Es begann mit drei Brüdern und einem Traum: Duy, Vuong und Khai Doan wollten unbedingt ein eigenes Restaurant eröffnen. Die drei Brüder sind in Frankfurt aufgewachsen. Ihre Eltern kamen mit der Cap Anamur als Flüchtlinge nach Deutschland. Alle drei haben große Abschlüsse außerhalb der Gastronomie errungen: Duy, mit 37 der Älteste, ist Bankfachwirt mit einem Abschluss von der Frankfurt School of Management, der 34-Jährige Vuong Doan ist Diplom-Ingenieur und Khai Doan (31) hat grade seinen Master in Management gemacht. Alle akademischen Ehren konnten ihrem großen Traum jedoch nichts anhaben, die vietnamesische Küche, so wie sie sie bei den Eltern kennengelernt haben, nach Frankfurt zu bringen. Jetzt haben sie auf der Kaiserstraße ihr „Sapôres – Sàigòn Street Food“ eröffnet.

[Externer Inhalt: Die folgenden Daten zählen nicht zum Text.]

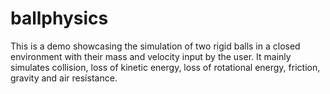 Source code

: # ballphysics
This is a demo showcasing the simulation of two rigid balls in a closed environment with their mass and velocity input by the user. It mainly simulates collision, loss of kinetic energy, loss of rotational energy, friction, gravity and air resistance. 
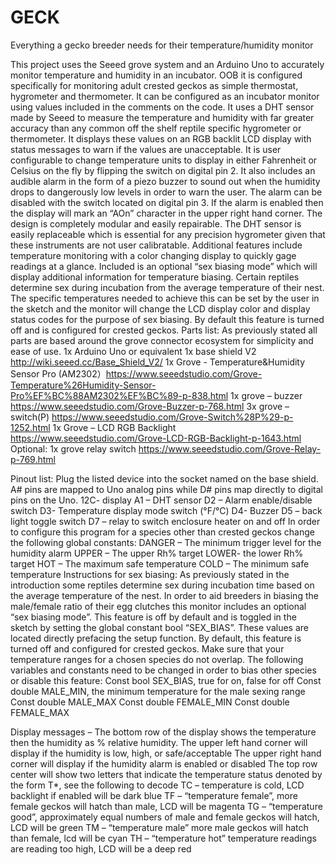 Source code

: # GECK
Everything a gecko breeder needs for their temperature/humidity monitor

This project uses the Seeed grove system and an Arduino Uno to accurately monitor temperature and humidity in an incubator. OOB it is configured specifically for monitoring adult crested geckos as simple thermostat, hygrometer and thermometer. It can be configured as an incubator monitor using values included in the comments on the code. It uses a DHT sensor made by Seeed to measure the temperature and humidity with far greater accuracy than any common off the shelf reptile specific hygrometer or thermometer. It displays these values on an RGB backlit LCD display with status messages to warn if the values are unacceptable. It is user configurable to change temperature units to display in either Fahrenheit or Celsius on the fly by flipping the switch on digital pin 2. It also includes an audible alarm in the form of a piezo buzzer to sound out when the humidity drops to dangerously low levels in order to warn the user. The alarm can be disabled with the switch located on digital pin 3. If the alarm is enabled then the display will mark an “AOn” character in the upper right hand corner. The design is completely modular and easily repairable. The DHT sensor is easily replaceable which is essential for any precision hygrometer given that these instruments are not user calibratable. Additional features include temperature monitoring with a color changing display to quickly gage readings at a glance. Included is an optional “sex biasing mode” which will display additional information for temperature biasing. Certain reptiles determine sex during incubation from the average temperature of their nest. The specific temperatures needed to achieve this can be set by the user in the sketch and the monitor will change the LCD display color and display status codes for the purpose of sex biasing. By default this feature is turned off and is configured for crested geckos.
Parts list:
As previously stated all parts are based around the grove connector ecosystem for simplicity and ease of use.
1x Arduino Uno or equivalent
1x base shield V2 http://wiki.seeed.cc/Base_Shield_V2/
1x Grove - Temperature&Humidity Sensor Pro (AM2302）https://www.seeedstudio.com/Grove-Temperature%26Humidity-Sensor-Pro%EF%BC%88AM2302%EF%BC%89-p-838.html
1x grove – buzzer https://www.seeedstudio.com/Grove-Buzzer-p-768.html
3x grove – switch(P) https://www.seeedstudio.com/Grove-Switch%28P%29-p-1252.html
1x Grove – LCD RGB Backlight https://www.seeedstudio.com/Grove-LCD-RGB-Backlight-p-1643.html
Optional: 1x grove relay switch https://www.seeedstudio.com/Grove-Relay-p-769.html 

Pinout list:
Plug the listed device into the socket named on the base shield. A# pins are mapped to Uno analog pins while D# pins map directly to digital pins on the Uno.
12C- display
A1 – DHT sensor
D2 – Alarm enable/disable switch
D3- Temperature display mode switch (°F/°C)
D4- Buzzer
D5 – back light toggle switch
D7 – relay to switch enclosure heater on and off
In order to configure this program for a species other than crested geckos change the following global constants:
DANGER – The minimum trigger level for the humidity alarm
UPPER – The upper Rh% target
LOWER- the lower Rh% target
HOT – The maximum safe temperature
COLD – The minimum safe temperature
Instructions for sex biasing:
As previously stated in the introduction some reptiles determine sex during incubation time based on the average temperature of the nest. In order to aid breeders in biasing the male/female ratio of their egg clutches this monitor includes an optional “sex biasing mode”. This feature is off by default and is toggled in the sketch by setting the global constant bool “SEX_BIAS”. These values are located directly prefacing the setup function. By default, this feature is turned off and configured for crested geckos. Make sure that your temperature ranges for a chosen species do not overlap. The following variables and constants need to be changed in order to bias other species or disable this feature:
Const bool SEX_BIAS, true for on, false for off
Const double MALE_MIN, the minimum temperature for the male sexing range
Const double MALE_MAX
Const double FEMALE_MIN
Const double FEMALE_MAX


Display messages – The bottom row of the display shows the temperature then the humidity as % relative humidity.
The upper left hand corner will display if the humidity is low, high, or safe/acceptable
The upper right hand corner will display if the humidity alarm is enabled or disabled
The top row center will show two letters that indicate the temperature status denoted by the form T*, see the following to decode
TC – temperature is cold, LCD backlight if enabled will be dark blue
TF – “temperature female”, more female geckos will hatch than male, LCD will be magenta
TG – “temperature good”, approximately equal numbers of male and female geckos will hatch, LCD will be green
TM – “temperature male” more male geckos will hatch than female, lcd will be cyan
TH – “temperature hot” temperature readings are reading too high, LCD will be a deep red
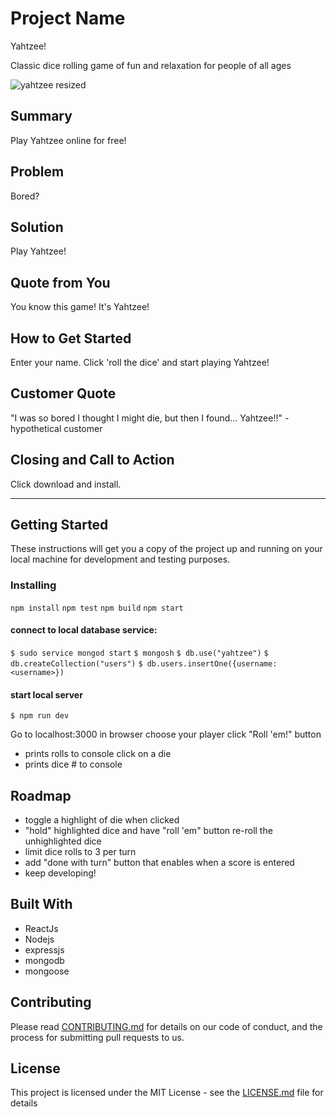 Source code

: # Project Name #
Yahtzee!

Classic dice rolling game of fun and relaxation for people of all ages

![yahtzee resized](https://user-images.githubusercontent.com/41316262/235382730-619c9eb1-5430-4e8b-bb3a-45abc55a9890.png)

## Summary ##
Play Yahtzee online for free!

## Problem ##
Bored?

## Solution ##
Play Yahtzee!

## Quote from You ##
You know this game! It's Yahtzee!

## How to Get Started ##
Enter your name. Click 'roll the dice' and start playing Yahtzee!

## Customer Quote ##
"I was so bored I thought I might die, but then I found...  Yahtzee!!" -hypothetical customer

## Closing and Call to Action ##
Click download and install.


---

## Getting Started

These instructions will get you a copy of the project up and running on your local machine for development and testing purposes. 


### Installing

`npm install`
`npm test`
`npm build`
`npm start`

#### connect to local database service:

`$ sudo service mongod start`
`$ mongosh`
`$ db.use("yahtzee")`
`$ db.createCollection("users")`
`$ db.users.insertOne({username: <username>})`

#### start local server
`$ npm run dev`

Go to localhost:3000 in browser
choose your player
click "Roll 'em!" button
 - prints rolls to console
click on a die
 - prints dice # to console

## Roadmap
 - toggle a highlight of die when clicked
 - "hold" highlighted dice and have "roll 'em" button re-roll the unhighlighted dice
 - limit dice rolls to 3 per turn
 - add "done with turn" button that enables when a score is entered
 - keep developing!


## Built With
 - ReactJs
 - Nodejs
 - expressjs
 - mongodb
 - mongoose

## Contributing

Please read [CONTRIBUTING.md](https://gist.github.com/PurpleBooth/b24679402957c63ec426) for details on our code of conduct, and the process for submitting pull requests to us.

## License

This project is licensed under the MIT License - see the [LICENSE.md](LICENSE.md) file for details

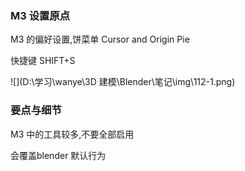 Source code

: ### M3 设置原点

M3 的偏好设置,饼菜单 Cursor and Origin Pie

快捷键 SHIFT+S

![](D:\学习\wanye\3D 建模\Blender\笔记\img\112-1.png)





### 要点与细节

M3 中的工具较多,不要全部启用

会覆盖blender 默认行为

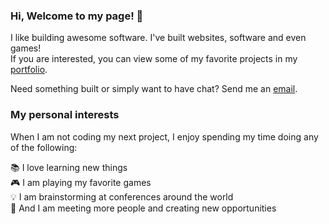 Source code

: ### Hi, Welcome to my page! 👋

I like building awesome software. I've built websites, software and even games!  
If you are interested, you can view some of my favorite projects in my [portfolio](https://vujable.com/#portfolio).

Need something built or simply want to have chat? Send me an [email](mailto:vukasin@nullion.com).



### My personal interests

When I am not coding my next project, I enjoy spending my time doing any of the following:

📚 I love learning new things  
🎮 I am playing my favorite games  
💡 I am brainstorming at conferences around the world  
📱 And I am meeting more people and creating new opportunities  
 
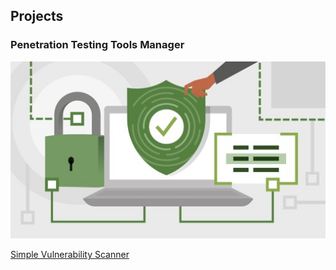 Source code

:<section id="projects" class="section">
    <h1>Projects</h1>
    <h3>Penetration Testing Tools Manager</h3>
    <div class="project-item">
        <a href="https://github.com/VincentRitchie/PenTesting-Tools-Manager">
            <img src="vuln_scanner_image.jpeg" alt="Basic Vulnerability Scanner">
            <p>Simple Vulnerability Scanner</p>
        </a>
    </div>
</section> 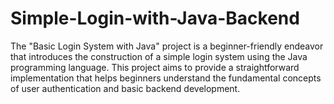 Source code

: # Simple-Login-with-Java-Backend
The "Basic Login System with Java" project is a beginner-friendly endeavor that introduces the construction of a simple login system using the Java programming language. This project aims to provide a straightforward implementation that helps beginners understand the fundamental concepts of user authentication and basic backend development.
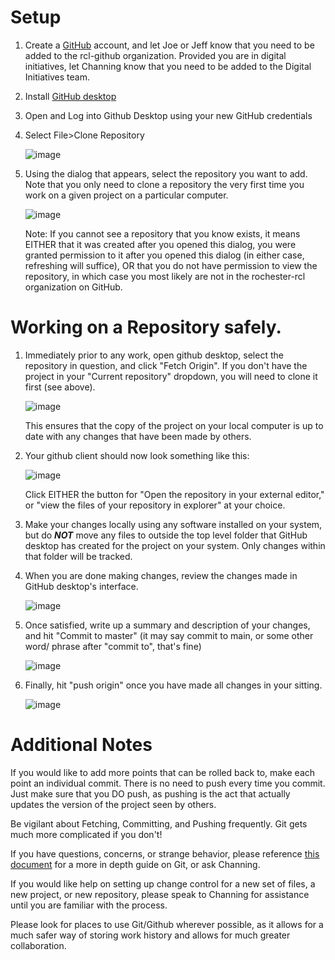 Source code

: # Setup
1. Create a [GitHub](https://github.com/) account, and let Joe or Jeff know that you need to be added to the rcl-github organization. Provided you are in digital initiatives, let Channing know that you need to be added to the Digital Initiatives team.
2. Install [GitHub desktop](https://central.github.com/deployments/desktop/desktop/latest/win32?format=msi)
3. Open and Log into Github Desktop using your new GitHub credentials
4. Select File>Clone Repository
 
    ![image](https://github.com/rochester-rcl/rcl-git-guide/assets/24469058/892278b1-1153-46ac-bf68-6e192585fce7)

5. Using the dialog that appears, select the repository you want to add. Note that you only need to clone a repository the very first time you work on a given project on a particular computer.

    ![image](https://github.com/rochester-rcl/rcl-git-guide/assets/24469058/8aeca2c6-dfee-4c9e-a232-b535e430268b)

    Note: If you cannot see a repository that you know exists, it means EITHER that it was created after you opened this dialog, you were granted permission to it after you opened this dialog (in either case, refreshing will suffice), OR that you do not have permission to view the repository, in which case you most likely are not in the rochester-rcl organization on GitHub.
# Working on a Repository safely.
1. Immediately prior to any work, open github desktop, select the repository in question, and click "Fetch Origin". If you don't have the project in your "Current repository" dropdown, you will need to clone it first (see above).

    ![image](https://github.com/rochester-rcl/rcl-git-guide/assets/24469058/6508f66b-77ac-441e-8290-b224a36cab89)
   
    This ensures that the copy of the project on your local computer is up to date with any changes that have been made by others.
2. Your github client should now look something like this: 

    ![image](https://github.com/rochester-rcl/rcl-git-guide/assets/24469058/03bec171-5c9c-4a40-863e-55dbce5ab4b8)

   Click EITHER the button for "Open the repository in your external editor," or "view the files of your repository in explorer" at your choice. 
3. Make your changes locally using any software installed on your system, but do ***NOT*** move any files to outside the top level folder that GitHub desktop has created for the project on your system. Only changes within that folder will be tracked. 
4. When you are done making changes, review the changes made in GitHub desktop's interface. 

    ![image](https://github.com/rochester-rcl/rcl-git-guide/assets/24469058/e4fdda78-e540-41e7-aa00-ede52e1a4692)

5. Once satisfied, write up a summary and description of your changes, and hit "Commit to master" (it may say commit to main, or some other word/ phrase after "commit to", that's fine)

    ![image](https://github.com/rochester-rcl/rcl-git-guide/assets/24469058/6c339ac0-21cf-4e06-a298-93e70e7f8f33)

6. Finally, hit "push origin" once you have made all changes in your sitting.

    ![image](https://github.com/rochester-rcl/rcl-git-guide/assets/24469058/8d93a118-201b-4993-a415-ed1100570807)

# Additional Notes
If you would like to add more points that can be rolled back to, make each point an individual commit. There is no need to push every time you commit. Just make sure that you DO push, as pushing is the act that actually updates the version of the project seen by others.

Be vigilant about Fetching, Committing, and Pushing frequently. Git gets much more complicated if you don't!

If you have questions, concerns, or strange behavior, please reference [this document](https://github.com/rochester-rcl/rcl-git-guide/tree/main) for a more in depth guide on Git, or ask Channing.

If you would like help on setting up change control for a new set of files, a new project, or new repository, please speak to Channing for assistance until you are familiar with the process.

Please look for places to use Git/Github wherever possible, as it allows for a much safer way of storing work history and allows for much greater collaboration.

Duy Doan ist überzeugt, dass die vietnamesische Küche auf dem Gastro-Globus nach China, Japan und Thailand das nächste große Ding werden kann: „Die vietnamesische Küche ist sehr leicht, die Zutaten und die Frische sind einfach sofort zu schmecken.“ Deshalb beziehen die drei ihr Obst, Gemüse und Fleisch auch aus der Region. „Es war uns wichtig, unsere Lieferketten genau kennen zu lernen“, berichtet der älteste Bruder. Überhaupt hatten die drei sich mustergültig vorbereitet: Fünf Jahre lang haben sie recherchiert und geplant.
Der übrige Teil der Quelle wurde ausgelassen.